Molly trudged after the steamman as he reversed his tracks. ‘But there are chains back there?’

‘Only the upper cities were dug with slave labour, Molly softbody, when life on the skin of the world was more populous and there were millions to be discarded digging out the caverns. The bones you saw were not tunnellers; they were a tribute of food, minerals in their body a delicacy for a whitegnaw, created by the flesh mages of Chimeca. The whitegnaw was the miner. Those poor softbodies were merely a plate of sweetmeats sacrificed to her.’

‘You have seen this thing, Slowstack, back when you were Silver Onestack?’

‘All the great rock tunnellers are female, Molly softbody. They split in two before they die; the aged self expires and the daughter self burrows on. You need not be concerned, the Hexmachina has hunted down most of them for her lover, the Earth.’

‘Most of them?’

‘There is one whitegnaw that attacked Grimhope — she is old and canny and has evaded the Hexmachina; it is believed she was a Chimecan noblewoman who murdered her family and was sentenced to transformation into a rock worm for her crime. The outlaws’ legend says she decided she would never die and would keep her hunger alive long enough to outlast the empire and all its works.’

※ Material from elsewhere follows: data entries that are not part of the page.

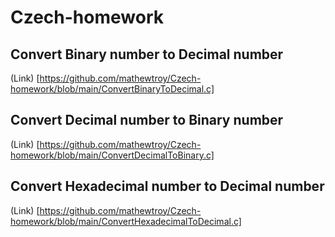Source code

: # Czech-homework

## Convert Binary number to Decimal number 
(Link) [https://github.com/mathewtroy/Czech-homework/blob/main/ConvertBinaryToDecimal.c]

## Convert Decimal number to Binary number 
(Link) [https://github.com/mathewtroy/Czech-homework/blob/main/ConvertDecimalToBinary.c]

## Convert Hexadecimal number to Decimal number 
(Link) [https://github.com/mathewtroy/Czech-homework/blob/main/ConvertHexadecimalToDecimal.c]
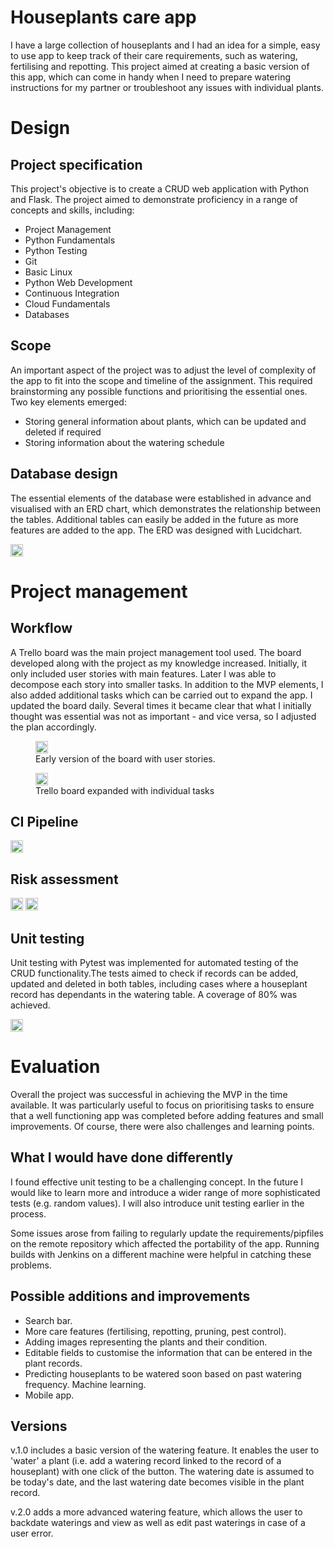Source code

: # Houseplants care app
I have a large collection of houseplants and I had an idea for a simple, easy to use app to keep track of their care requirements, such as watering, fertilising and repotting. This project aimed at creating a basic version of this app, which can come in handy when I need to prepare watering instructions for my partner or troubleshoot any issues with individual plants.

# Design

## Project specification
This project's objective is to create a CRUD web application with Python and Flask. The project aimed to demonstrate proficiency in a range of concepts and skills, including:

* Project Management
* Python Fundamentals
* Python Testing
* Git
* Basic Linux
* Python Web Development
* Continuous Integration
* Cloud Fundamentals
* Databases

## Scope
An important aspect of the project was to adjust the level of complexity of the app to fit into the scope and timeline of the assignment. This required brainstorming any possible functions and prioritising the essential ones. Two key elements emerged:

* Storing general information about plants, which can be updated and deleted if required
* Storing information about the watering schedule

## Database design
The essential elements of the database were established in advance and visualised with an ERD chart, which demonstrates the relationship between the tables. Additional tables can easily be added in the future as more features are added to the app. The ERD was designed with Lucidchart.

<img src="Images/Houseplant Tracker - QA Project_1.png" alt="ERD" style="width:20;">


# Project management

## Workflow
A Trello board was the main project management tool used. The board developed along with the project as my knowledge increased. Initially, it only included user stories with main features. Later I was able to decompose each story into smaller tasks. In addition to the MVP elements, I also added additional tasks which can be carried out to expand the app. I updated the board daily. Several times it became clear that what I initially thought was essential was not as important - and vice versa, so I adjusted the plan accordingly.

<figure>
<img src="Images/trello-early.png" alt="Trello-board" style="width:20;">
<figcaption> Early version of the board with user stories. </figcaption>
</figure>

<figure>
<img src="Images/trello.png" alt="Trello-board" style="width:20;">
<figcaption> Trello board expanded with individual tasks </figcaption>
</figure>

## CI Pipeline

<img src="Images/CI-pipeline.png" alt="CI pipeline" class="center" style="width:20;">

## Risk assessment


<img src="Images/risk-assessment-matrix.png" alt="risk assessment matrix" class="center" style="width:20;">

<img src="Images/risk-assessment-list.png" alt="risk assessment list" class="center" style="width:20;">

## Unit testing

Unit testing with Pytest was implemented for automated testing of the CRUD functionality.The tests aimed to check if records can be added, updated and deleted in both tables, including cases where a houseplant record has dependants in the watering table. A coverage of 80% was achieved.

<img src="Images/unit-test.png" alt="unit testing results" class="center" style="width:20;">


# Evaluation

Overall the project was successful in achieving the MVP in the time available. It was particularly useful to focus on prioritising tasks to ensure that a well functioning app was completed before adding features and small improvements. Of course, there were also challenges and learning points.

## What I would have done differently
I found effective unit testing to be a challenging concept. In the future I would like to learn more and introduce a wider range of more sophisticated tests (e.g. random values). I will also introduce unit testing earlier in the process.

Some issues arose from failing to regularly update the requirements/pipfiles on the remote repository which affected the portability of the app. Running builds with Jenkins on a different machine were helpful in catching these problems.


## Possible additions and improvements

* Search bar.
* More care features (fertilising, repotting, pruning, pest control).
* Adding images representing the plants and their condition.
* Editable fields to customise the information that can be entered in the plant records.
* Predicting houseplants to be watered soon based on past watering frequency. Machine learning.
* Mobile app.

## Versions
v.1.0 includes a basic version of the watering feature. It enables the user to 'water' a plant (i.e. add a watering record linked to the record of a houseplant) with one click of the button. The watering date is assumed to be today's date, and the last watering date becomes visible in the plant record.

v.2.0 adds a more advanced watering feature, which allows the user to backdate waterings and view as well as edit past waterings in case of a user error.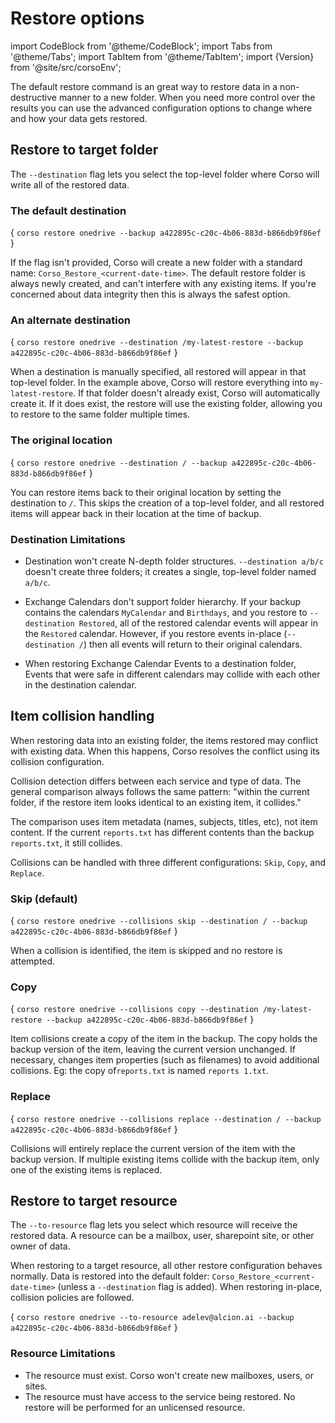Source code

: # Restore options

import CodeBlock from '@theme/CodeBlock';
import Tabs from '@theme/Tabs';
import TabItem from '@theme/TabItem';
import {Version} from '@site/src/corsoEnv';

The default restore command is an great way to restore data in a non-destructive
manner to a new folder. When you need more control over the results you can
use the advanced configuration options to change where and how your data
gets restored.

## Restore to target folder

The `--destination` flag lets you select the top-level folder where Corso will
write all of the restored data.

### The default destination

<CodeBlock language="bash">{
    `corso restore onedrive --backup a422895c-c20c-4b06-883d-b866db9f86ef`
}</CodeBlock>

If the flag isn't provided, Corso will create a new folder with a standard name:
`Corso_Restore_<current-date-time>`. The default restore folder is always newly
created, and can't interfere with any existing items. If you're concerned about
data integrity then this is always the safest option.

### An alternate destination

<CodeBlock language="bash">{
    `corso restore onedrive --destination /my-latest-restore --backup a422895c-c20c-4b06-883d-b866db9f86ef`
}</CodeBlock>

When a destination is manually specified, all restored will appear in that top-level
folder. In the example above, Corso will restore everything into `my-latest-restore`.
If that folder doesn't already exist, Corso will automatically create it. If it does
exist, the restore will use the existing folder, allowing you to restore to the same
folder multiple times.

### The original location

<CodeBlock language="bash">{
    `corso restore onedrive --destination / --backup a422895c-c20c-4b06-883d-b866db9f86ef`
}</CodeBlock>

You can restore items back to their original location by setting the destination
to `/`. This skips the creation of a top-level folder, and all restored items will
appear back in their location at the time of backup.

### Destination Limitations

* Destination won't create N-depth folder structures. `--destination a/b/c`
doesn't create three folders; it creates a single, top-level folder named `a/b/c`.

* Exchange Calendars don't support folder hierarchy. If your backup contains the
calendars `MyCalendar` and `Birthdays`, and you restore to `--destination Restored`,
all of the restored calendar events will appear in the `Restored` calendar. However,
if you restore events in-place (`--destination /`) then all events will return to
their original calendars.

* When restoring Exchange Calendar Events to a destination folder, Events that were
safe in different calendars may collide with each other in the destination calendar.

## Item collision handling

When restoring data into an existing folder, the items restored may conflict
with existing data. When this happens, Corso resolves the conflict using its
collision configuration.

Collision detection differs between each service and type of data. The general
comparison always follows the same pattern: "within the current folder, if the
restore item looks identical to an existing item, it collides."

The comparison uses item metadata (names, subjects, titles, etc), not item content.
If the current `reports.txt` has different contents than the backup `reports.txt`,
it still collides.

Collisions can be handled with three different configurations: `Skip`, `Copy`,
and `Replace`.

### Skip (default)

<CodeBlock language="bash">{
    `corso restore onedrive --collisions skip --destination / --backup a422895c-c20c-4b06-883d-b866db9f86ef`
}</CodeBlock>

When a collision is identified, the item is skipped and
no restore is attempted.

### Copy

<CodeBlock language="bash">{
    `corso restore onedrive --collisions copy --destination /my-latest-restore --backup a422895c-c20c-4b06-883d-b866db9f86ef`
}</CodeBlock>

Item collisions create a copy of the item in the backup. The copy holds the backup
version of the item, leaving the current version unchanged. If necessary, changes
item properties (such as filenames) to avoid additional collisions. Eg:
the copy of`reports.txt` is named `reports 1.txt`.

### Replace

<CodeBlock language="bash">{
    `corso restore onedrive --collisions replace --destination / --backup a422895c-c20c-4b06-883d-b866db9f86ef`
}</CodeBlock>

Collisions will entirely replace the current version of the item with the backup
version. If multiple existing items collide with the backup item, only one of the
existing items is replaced.

## Restore to target resource

The `--to-resource` flag lets you select which resource will receive the restored data.
A resource can be a mailbox, user, sharepoint site, or other owner of data.

When restoring to a target resource, all other restore configuration behaves normally.
Data is restored into the default folder: `Corso_Restore_<current-date-time>` (unless a
`--destination` flag is added). When restoring in-place, collision policies are followed.

<CodeBlock language="bash">{
    `corso restore onedrive --to-resource adelev@alcion.ai --backup a422895c-c20c-4b06-883d-b866db9f86ef`
}</CodeBlock>

### Resource Limitations

* The resource must exist. Corso won't create new mailboxes, users, or sites.
* The resource must have access to the service being restored. No restore will be
performed for an unlicensed resource.
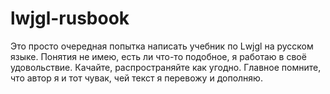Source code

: # lwjgl-rusbook

Это просто очередная попытка написать учебник по Lwjgl на русском языке. Понятия не имею, есть ли что-то подобное, я работаю в своё удовольствие. Качайте, распространяйте как угодно. Главное помните, что автор я и тот чувак, чей текст я перевожу и дополняю.
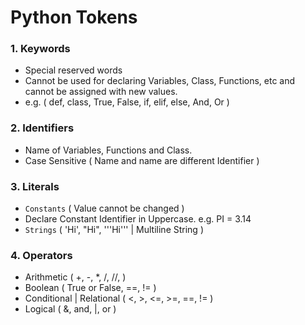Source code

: # Python Tokens

### 1. Keywords
- Special reserved words  
- Cannot be used for declaring Variables, Class, Functions, etc and cannot be assigned with new values.
- e.g. ( def, class, True, False, if, elif, else, And, Or )

### 2. Identifiers
- Name of Variables, Functions and Class.
- Case Sensitive ( Name and name are different Identifier )

### 3. Literals 
- `Constants` ( Value cannot be changed ) 
- Declare Constant Identifier in Uppercase. e.g. PI = 3.14 
- `Strings` ( 'Hi', "Hi", '''Hi''' | Multiline String )

### 4. Operators 
- Arithmetic ( +, -, *, /, //,  )
- Boolean ( True or False, ==, != )
- Conditional | Relational ( <, >, <=, >=, ==, != )
- Logical ( &, and, |, or )
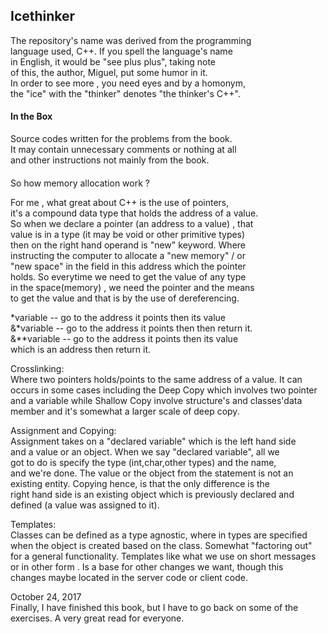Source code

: ## Icethinker

The repository's name was derived from the programming  
language used, C++. If you spell the language's name  
in English, it would be "see plus plus", taking note  
of this, the author, Miguel, put some humor in it.  
In order to see more , you need eyes and by a homonym,  
the "ice" with the "thinker" denotes "the thinker's C++".  

#### In the Box

Source codes written for the problems from the book.  
It may contain unnecessary comments or nothing at all  
and other instructions not mainly from the book.  

####

So how memory allocation work ?  

For me , what great about C++ is the use of pointers,  
it's a compound data type that holds the address of a value.  
So when we declare a pointer (an address to a value) , that  
value is in a type (it may be void or other primitive types)  
then on the right hand operand is "new" keyword. Where  
instructing the computer to allocate a "new memory" / or   
"new space" in the field in this address which the pointer  
holds. So everytime we need to get the value of any type  
in the space(memory) , we need the pointer and the means  
to get the value and that is by the use of dereferencing.  
  
*variable -- go to the address it points then its value  
&*variable -- go to the address it points then then return it.  
&**variable -- go to the address it points then its value  
which is an address then return it.  
  
Crosslinking:  
Where two pointers holds/points to the same address of a value. It can  
occurs in some cases including the Deep Copy which involves two pointer  
and a variable while Shallow Copy involve structure's and classes'data  
member and it's somewhat a larger scale of deep copy.  
  
Assignment and Copying:  
Assignment takes on a "declared variable" which is the left hand side  
and a value or an object. When we say "declared variable", all we  
got to do is specify the type (int,char,other types) and the name,  
and we're done. The value or the object from the statement is not an  
existing entity. Copying hence, is that the only difference is the  
right hand side is an existing object which is previously declared and  
defined (a value was assigned to it).  

Templates:  
Classes can be defined as a type agnostic, where in types are specified  
when the object is created based on the class. Somewhat "factoring out"  
for a general functionality. Templates like what we use on short messages  
or in other form . Is a base for other changes we want, though this  
changes maybe located in the server code or client code.  
  
October 24, 2017  
Finally, I have finished this book, but I have to go back on some of the  
exercises. A very great read for everyone.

Molly wiped the condensation off the steamman’s vision plate with the sleeve of her tattered dress. ‘She has certainly done that.’

‘Hunger is a terrible thing, Molly softbody. A hungry creature will forget its intellect, its morality and its gods — in its desperation, a hungry creature is capable of almost anything. The Chimecans were once not so different from your people. Such a life is to be pitied. Mass starvation drove them to terrible crimes, to worship terrible things.’

‘When the Hexmachina showed you how to fuse your two bodies together I think she left a little of her essence with you, Slowstack.’